▶ _What is needed_:
When the string "Protección" appears in a line of the records, show the whole line.

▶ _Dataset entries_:
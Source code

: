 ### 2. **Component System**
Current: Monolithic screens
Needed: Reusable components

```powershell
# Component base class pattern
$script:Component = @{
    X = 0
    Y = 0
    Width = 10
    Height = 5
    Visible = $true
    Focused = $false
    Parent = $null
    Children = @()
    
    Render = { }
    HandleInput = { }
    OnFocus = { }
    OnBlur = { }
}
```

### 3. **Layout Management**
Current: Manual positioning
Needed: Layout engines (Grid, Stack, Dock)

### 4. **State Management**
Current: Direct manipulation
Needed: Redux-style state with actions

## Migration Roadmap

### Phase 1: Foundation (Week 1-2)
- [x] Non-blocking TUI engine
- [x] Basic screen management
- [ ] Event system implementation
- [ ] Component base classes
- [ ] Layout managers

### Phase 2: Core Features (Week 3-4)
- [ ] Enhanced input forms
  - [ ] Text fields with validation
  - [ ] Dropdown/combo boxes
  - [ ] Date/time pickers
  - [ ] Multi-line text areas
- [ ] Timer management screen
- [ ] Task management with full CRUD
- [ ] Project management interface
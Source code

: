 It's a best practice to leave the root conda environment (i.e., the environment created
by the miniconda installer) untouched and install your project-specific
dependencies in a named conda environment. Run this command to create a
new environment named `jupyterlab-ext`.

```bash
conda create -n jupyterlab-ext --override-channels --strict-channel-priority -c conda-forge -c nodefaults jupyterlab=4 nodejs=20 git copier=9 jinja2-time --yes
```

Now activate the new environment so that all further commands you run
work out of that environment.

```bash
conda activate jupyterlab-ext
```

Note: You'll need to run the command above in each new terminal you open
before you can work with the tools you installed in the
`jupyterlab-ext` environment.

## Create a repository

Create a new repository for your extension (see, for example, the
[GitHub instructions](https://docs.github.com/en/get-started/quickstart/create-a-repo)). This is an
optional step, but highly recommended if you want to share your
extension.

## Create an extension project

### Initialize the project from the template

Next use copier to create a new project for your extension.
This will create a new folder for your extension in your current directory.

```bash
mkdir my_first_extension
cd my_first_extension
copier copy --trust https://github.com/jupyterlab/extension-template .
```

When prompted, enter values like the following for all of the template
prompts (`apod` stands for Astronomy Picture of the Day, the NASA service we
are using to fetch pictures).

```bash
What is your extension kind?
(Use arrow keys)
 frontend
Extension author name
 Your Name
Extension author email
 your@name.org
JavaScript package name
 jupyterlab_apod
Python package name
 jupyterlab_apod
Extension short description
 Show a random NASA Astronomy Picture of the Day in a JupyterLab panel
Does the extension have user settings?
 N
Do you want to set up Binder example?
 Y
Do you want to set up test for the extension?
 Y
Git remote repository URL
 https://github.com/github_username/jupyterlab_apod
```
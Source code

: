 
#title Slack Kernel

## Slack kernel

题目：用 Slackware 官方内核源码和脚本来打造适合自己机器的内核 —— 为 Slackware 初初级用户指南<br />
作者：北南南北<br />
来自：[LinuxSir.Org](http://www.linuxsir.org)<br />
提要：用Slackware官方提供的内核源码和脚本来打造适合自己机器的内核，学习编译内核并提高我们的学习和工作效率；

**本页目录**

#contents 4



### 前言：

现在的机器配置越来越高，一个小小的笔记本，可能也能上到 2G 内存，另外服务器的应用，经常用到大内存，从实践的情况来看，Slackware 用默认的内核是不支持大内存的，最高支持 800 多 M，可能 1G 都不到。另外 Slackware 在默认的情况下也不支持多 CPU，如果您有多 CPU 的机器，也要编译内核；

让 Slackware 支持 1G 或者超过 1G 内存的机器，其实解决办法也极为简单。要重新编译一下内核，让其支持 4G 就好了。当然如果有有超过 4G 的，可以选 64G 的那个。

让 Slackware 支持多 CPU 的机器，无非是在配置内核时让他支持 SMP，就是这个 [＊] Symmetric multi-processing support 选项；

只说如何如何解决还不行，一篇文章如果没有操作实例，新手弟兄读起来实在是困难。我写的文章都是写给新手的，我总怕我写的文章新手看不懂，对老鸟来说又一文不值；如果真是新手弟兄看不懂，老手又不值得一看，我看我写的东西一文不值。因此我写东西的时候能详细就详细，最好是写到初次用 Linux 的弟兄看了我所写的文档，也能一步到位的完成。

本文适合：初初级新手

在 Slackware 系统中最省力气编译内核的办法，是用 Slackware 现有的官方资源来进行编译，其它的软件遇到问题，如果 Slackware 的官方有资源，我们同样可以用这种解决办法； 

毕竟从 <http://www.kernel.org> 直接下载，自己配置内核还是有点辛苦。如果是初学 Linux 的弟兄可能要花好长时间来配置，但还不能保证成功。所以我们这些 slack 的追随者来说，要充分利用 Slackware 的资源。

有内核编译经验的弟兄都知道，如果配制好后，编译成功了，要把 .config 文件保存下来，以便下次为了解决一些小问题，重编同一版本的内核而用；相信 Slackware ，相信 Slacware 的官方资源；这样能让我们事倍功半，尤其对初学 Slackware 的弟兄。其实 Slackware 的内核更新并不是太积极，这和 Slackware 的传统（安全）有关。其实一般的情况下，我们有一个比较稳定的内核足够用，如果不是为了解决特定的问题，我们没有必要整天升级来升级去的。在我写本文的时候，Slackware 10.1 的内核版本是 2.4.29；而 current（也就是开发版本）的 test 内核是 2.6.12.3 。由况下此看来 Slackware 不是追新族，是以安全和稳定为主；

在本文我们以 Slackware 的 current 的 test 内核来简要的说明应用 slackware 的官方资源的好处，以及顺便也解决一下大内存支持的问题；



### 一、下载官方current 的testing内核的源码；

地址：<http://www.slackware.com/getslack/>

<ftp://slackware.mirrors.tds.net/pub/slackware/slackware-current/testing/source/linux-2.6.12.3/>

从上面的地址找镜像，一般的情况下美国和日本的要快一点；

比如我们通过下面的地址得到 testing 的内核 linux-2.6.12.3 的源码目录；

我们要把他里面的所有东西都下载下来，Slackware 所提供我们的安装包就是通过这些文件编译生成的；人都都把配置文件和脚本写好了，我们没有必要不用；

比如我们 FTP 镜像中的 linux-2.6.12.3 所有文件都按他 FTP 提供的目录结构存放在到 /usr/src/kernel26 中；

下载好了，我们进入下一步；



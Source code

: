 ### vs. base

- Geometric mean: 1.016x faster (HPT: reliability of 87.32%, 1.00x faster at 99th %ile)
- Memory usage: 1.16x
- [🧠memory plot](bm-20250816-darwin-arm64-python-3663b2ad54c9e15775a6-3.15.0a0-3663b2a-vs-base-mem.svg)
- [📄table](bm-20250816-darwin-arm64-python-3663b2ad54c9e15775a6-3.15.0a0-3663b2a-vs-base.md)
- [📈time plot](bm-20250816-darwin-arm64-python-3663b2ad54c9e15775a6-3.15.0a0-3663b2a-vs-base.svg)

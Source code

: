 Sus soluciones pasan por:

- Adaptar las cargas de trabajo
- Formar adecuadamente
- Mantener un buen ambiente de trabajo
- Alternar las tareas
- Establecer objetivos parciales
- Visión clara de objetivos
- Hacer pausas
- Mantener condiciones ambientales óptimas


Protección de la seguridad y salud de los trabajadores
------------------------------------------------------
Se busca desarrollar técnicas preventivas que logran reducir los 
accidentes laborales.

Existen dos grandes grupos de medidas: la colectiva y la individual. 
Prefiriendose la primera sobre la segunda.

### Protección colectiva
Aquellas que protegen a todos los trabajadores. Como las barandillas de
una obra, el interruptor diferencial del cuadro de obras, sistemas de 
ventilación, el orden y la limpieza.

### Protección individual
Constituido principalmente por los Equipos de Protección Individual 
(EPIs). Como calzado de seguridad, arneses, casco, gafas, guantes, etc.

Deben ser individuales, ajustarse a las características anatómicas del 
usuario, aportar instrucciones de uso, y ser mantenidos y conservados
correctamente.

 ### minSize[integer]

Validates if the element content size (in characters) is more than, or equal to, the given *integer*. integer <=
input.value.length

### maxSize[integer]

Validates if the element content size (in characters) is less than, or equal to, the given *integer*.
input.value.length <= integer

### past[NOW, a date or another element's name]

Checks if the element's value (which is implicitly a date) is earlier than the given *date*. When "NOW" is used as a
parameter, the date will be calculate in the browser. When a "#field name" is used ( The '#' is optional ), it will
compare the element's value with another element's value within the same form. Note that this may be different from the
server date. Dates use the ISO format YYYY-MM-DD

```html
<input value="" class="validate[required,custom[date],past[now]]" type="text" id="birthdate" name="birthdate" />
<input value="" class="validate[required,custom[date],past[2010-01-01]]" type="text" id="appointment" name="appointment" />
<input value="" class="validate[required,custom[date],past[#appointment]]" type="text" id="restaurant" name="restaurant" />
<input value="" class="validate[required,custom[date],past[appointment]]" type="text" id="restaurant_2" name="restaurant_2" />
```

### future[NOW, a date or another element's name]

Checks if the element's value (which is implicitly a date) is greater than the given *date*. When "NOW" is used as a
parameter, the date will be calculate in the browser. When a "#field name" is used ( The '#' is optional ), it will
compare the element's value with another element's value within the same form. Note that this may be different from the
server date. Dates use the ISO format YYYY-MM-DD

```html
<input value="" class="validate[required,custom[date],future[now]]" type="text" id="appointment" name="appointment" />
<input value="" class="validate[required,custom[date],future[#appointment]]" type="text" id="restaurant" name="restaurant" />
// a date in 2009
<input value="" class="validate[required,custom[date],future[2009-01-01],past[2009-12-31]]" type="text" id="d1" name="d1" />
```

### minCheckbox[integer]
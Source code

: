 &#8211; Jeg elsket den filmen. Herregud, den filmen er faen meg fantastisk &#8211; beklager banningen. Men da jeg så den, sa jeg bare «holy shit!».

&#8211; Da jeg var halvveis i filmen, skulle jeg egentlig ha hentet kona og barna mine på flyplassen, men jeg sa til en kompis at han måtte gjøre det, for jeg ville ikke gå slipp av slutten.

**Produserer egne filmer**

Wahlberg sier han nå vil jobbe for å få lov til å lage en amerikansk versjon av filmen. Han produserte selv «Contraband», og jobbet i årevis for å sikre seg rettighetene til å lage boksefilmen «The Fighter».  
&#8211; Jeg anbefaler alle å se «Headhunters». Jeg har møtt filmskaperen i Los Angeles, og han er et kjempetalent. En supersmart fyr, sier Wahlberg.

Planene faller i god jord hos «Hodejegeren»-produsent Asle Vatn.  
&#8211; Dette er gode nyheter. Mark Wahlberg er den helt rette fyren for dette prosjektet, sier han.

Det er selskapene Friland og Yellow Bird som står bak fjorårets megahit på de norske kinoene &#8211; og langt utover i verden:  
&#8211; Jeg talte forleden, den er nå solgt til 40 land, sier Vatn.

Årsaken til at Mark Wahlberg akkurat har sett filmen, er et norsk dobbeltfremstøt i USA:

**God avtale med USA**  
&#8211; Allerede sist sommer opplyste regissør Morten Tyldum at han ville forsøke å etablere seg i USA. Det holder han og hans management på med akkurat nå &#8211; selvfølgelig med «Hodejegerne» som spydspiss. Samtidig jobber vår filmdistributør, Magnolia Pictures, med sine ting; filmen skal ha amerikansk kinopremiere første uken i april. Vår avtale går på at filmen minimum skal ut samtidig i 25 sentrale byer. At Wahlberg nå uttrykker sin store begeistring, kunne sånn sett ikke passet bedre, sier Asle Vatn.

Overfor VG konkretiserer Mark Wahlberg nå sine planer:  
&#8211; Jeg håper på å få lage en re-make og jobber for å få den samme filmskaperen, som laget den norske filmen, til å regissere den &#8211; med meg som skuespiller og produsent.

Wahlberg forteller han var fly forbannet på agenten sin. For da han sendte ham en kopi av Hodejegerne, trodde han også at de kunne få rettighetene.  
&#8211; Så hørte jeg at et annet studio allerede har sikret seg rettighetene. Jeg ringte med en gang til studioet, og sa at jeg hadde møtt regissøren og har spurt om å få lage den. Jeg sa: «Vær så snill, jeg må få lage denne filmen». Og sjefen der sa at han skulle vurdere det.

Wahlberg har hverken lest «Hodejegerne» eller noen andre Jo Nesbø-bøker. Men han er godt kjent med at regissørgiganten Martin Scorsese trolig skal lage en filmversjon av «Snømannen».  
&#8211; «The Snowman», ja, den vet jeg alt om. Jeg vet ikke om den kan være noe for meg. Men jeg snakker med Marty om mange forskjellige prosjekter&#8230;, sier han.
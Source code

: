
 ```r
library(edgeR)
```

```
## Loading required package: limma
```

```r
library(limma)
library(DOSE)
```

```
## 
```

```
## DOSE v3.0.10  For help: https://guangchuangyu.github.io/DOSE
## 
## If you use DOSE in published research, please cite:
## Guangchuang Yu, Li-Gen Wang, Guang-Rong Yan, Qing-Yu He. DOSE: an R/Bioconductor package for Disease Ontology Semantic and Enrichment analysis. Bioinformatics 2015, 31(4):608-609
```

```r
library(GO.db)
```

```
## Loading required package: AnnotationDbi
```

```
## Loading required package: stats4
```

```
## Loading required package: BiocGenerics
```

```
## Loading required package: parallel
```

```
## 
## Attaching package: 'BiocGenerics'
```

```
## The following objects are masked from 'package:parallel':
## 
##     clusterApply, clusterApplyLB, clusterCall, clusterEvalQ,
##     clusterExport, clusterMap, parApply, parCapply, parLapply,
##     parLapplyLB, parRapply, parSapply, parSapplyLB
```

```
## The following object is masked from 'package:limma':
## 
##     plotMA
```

▶ _Answer box_:
Protección de la seguridad y salud de los trabajadores
### Protección colectiva
### Protección individual
Constituido principalmente por los Equipos de Protección Individual 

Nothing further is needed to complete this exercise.